The Zurich-based company, whose US$1.3 billion settlement of asbestos lawsuits won US Bankruptcy Court approval last Thursday, has pledged to slash 25,000 jobs by the middle of next year as it seeks to widen its operating margin to between 4 percent and 5 percent.
ABB, which has posted four straight quarters of losses, has been squeezed as machine orders in Germany, its largest market, fell 3 percent in May, the VDMA industry association said this month.
"It's going to be very difficult for them to reach their goals," said Daniel Bieri, who oversees the equivalent of US$730 million in Swiss equities, including ABB, at Swiss Life Holding AG in Zurich.
"Our economists aren't expecting a recovery until 2004,"he said.
Chief executive Juergen Dormann will post second-quarter earnings on July 29, when he's expected to report a return to profit, analysts said. It's the operating margin -- or earnings before interest and taxes as a percentage of sales -- that's causing them concern.
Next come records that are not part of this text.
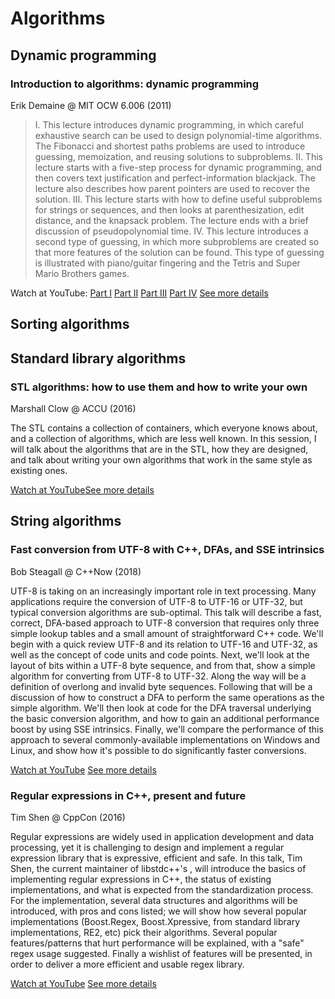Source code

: # Algorithms
## Dynamic programming
### Introduction to algorithms: dynamic programming

Erik Demaine @ MIT OCW 6.006 (2011)

> I. This lecture introduces dynamic programming, in which careful exhaustive search can be used to design polynomial-time algorithms. The Fibonacci and shortest paths problems are used to introduce guessing, memoization, and reusing solutions to subproblems. II. This lecture starts with a five-step process for dynamic programming, and then covers text justification and perfect-information blackjack. The lecture also describes how parent pointers are used to recover the solution. III. This lecture starts with how to define useful subproblems for strings or sequences, and then looks at parenthesization, edit distance, and the knapsack problem. The lecture ends with a brief discussion of pseudopolynomial time. IV. This lecture introduces a second type of guessing, in which more subproblems are created so that more features of the solution can be found. This type of guessing is illustrated with piano/guitar fingering and the Tetris and Super Mario Brothers games.

Watch at YouTube: [Part I](https://www.youtube.com/watch?v=OQ5jsbhAv_M) [Part II](https://www.youtube.com/watch?v=ENyox7kNKeY) [Part III](https://www.youtube.com/watch?v=ocZMDMZwhCY) [Part IV](https://www.youtube.com/watch?v=tp4_UXaVyx8) [See more details](https://ocw.mit.edu/courses/electrical-engineering-and-computer-science/6-006-introduction-to-algorithms-fall-2011/index.htm)

## Sorting algorithms
## Standard library algorithms
### STL algorithms: how to use them and how to write your own

Marshall Clow @ ACCU (2016)

The STL contains a collection of containers, which everyone knows about, and a collection of algorithms, which are less well known. In this session, I will talk about the algorithms that are in the STL, how they are designed, and talk about writing your own algorithms that work in the same style as existing ones.

[Watch at YouTube](https://www.youtube.com/watch?v=3nXLxMYXgWs)[See more details](https://accu.org/index.php/conferences/accu_conference_2016/accu2016_sessions#STL_Algorithms_%E2%80%93_How_to_Use_Them_and_How_to_Write_Your_Own)

## String algorithms
### Fast conversion from UTF-8 with C++, DFAs, and SSE intrinsics

Bob Steagall @ C++Now (2018)

UTF-8 is taking on an increasingly important role in text processing. Many applications require the conversion of UTF-8 to UTF-16 or UTF-32, but typical conversion algorithms are sub-optimal. This talk will describe a fast, correct, DFA-based approach to UTF-8 conversion that requires only three simple lookup tables and a small amount of straightforward C++ code. We'll begin with a quick review UTF-8 and its relation to UTF-16 and UTF-32, as well as the concept of code units and code points. Next, we'll look at the layout of bits within a UTF-8 byte sequence, and from that, show a simple algorithm for converting from UTF-8 to UTF-32. Along the way will be a definition of overlong and invalid byte sequences. Following that will be a discussion of how to construct a DFA to perform the same operations as the simple algorithm. We'll then look at code for the DFA traversal underlying the basic conversion algorithm, and how to gain an additional performance boost by using SSE intrinsics. Finally, we'll compare the performance of this approach to several commonly-available implementations on Windows and Linux, and show how it's possible to do significantly faster conversions. 

[Watch at YouTube](https://www.youtube.com/watch?v=h5oczBeib_M)
[See more details](https://cppnow2018.sched.com/event/EC6x/fast-conversion-from-utf-8-with-c-dfas-and-sse-intrinsics)

### Regular expressions in C++, present and future

Tim Shen @ CppCon (2016)

Regular expressions are widely used in application development and data processing, yet it is challenging to design and implement a regular expression library that is expressive, efficient and safe. In this talk, Tim Shen, the current maintainer of libstdc++'s <regex>, will introduce the basics of implementing regular expressions in C++, the status of existing implementations, and what is expected from the standardization process. For the implementation, several data structures and algorithms will be introduced, with pros and cons listed; we will show how several popular implementations (Boost.Regex, Boost.Xpressive, <regex> from standard library implementations, RE2, etc) pick their algorithms. Several popular features/patterns that hurt performance will be explained, with a "safe" regex usage suggested. Finally a wishlist of features will be presented, in order to deliver a more efficient and usable regex library. 

[Watch at YouTube](https://www.youtube.com/watch?v=N_rkHzhXueo)
[See more details](https://cppcon2016.sched.com/event/7nDI/regular-expressions-in-c-present-and-future)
ABB's operating margin in the first quarter was 2 percent, half its goal. Dormann said April 29 he'll meet this year's targets.
"We [will] release results for the second quarter July 29," said Wolfram Eberhardt, a spokesman. "Until then, the profit goals we set earlier this year still apply."
"The risk that ABB will miss group objectives for the current year hasn't disappeared," said Urs Diethelm, an analyst at Bank Sal Oppenheim Jr & Cie in Zurich. "We don't assume an upturn in the months ahead."
Adrian Croxson at Credit Suisse First Boston in London expects margins of 3.4 percent this year and 7 percent in 2005.
Dormann has said settling lawsuits will speed the sale of its oil-equipment unit, which faces 8,000 asbestos claims. That business may fetch as much as US$1.5 billion as ABB seeks to cut debt of US$8.2 billion, analysts have said.
US Judge Judith Fitzgerald last week backed ABB's plan to settle lawsuits stemming from asbestos-lined boilers made by Combustion Engineering from the 1930s to 1960s. A US District Court judge must still approve the settlement.
"The chances are good that ABB will rid itself of its asbestos liabilities," said Peter Gachnang, who helps oversee SF35 billion at Swissca in Zurich.